Stored data:
****************************************

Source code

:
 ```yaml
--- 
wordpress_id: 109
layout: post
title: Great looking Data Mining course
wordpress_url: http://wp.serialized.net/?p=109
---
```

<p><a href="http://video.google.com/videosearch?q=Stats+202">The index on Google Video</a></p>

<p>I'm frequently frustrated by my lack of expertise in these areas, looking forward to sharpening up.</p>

****************************************

AIM OF THE TASK:
All of the data above should be reproduced exactly.

REPLY:
Source code

:
 ```yaml
--- 
wordpress_id: 109
layout: post
title: Great looking Data Mining course
wordpress_url: http://wp.serialized.net/?p=109
---
```

<p><a href="http://video.google.com/videosearch?q=Stats+202">The index on Google Video</a></p>

<p>I'm frequently frustrated by my lack of expertise in these areas, looking forward to sharpening up.</p>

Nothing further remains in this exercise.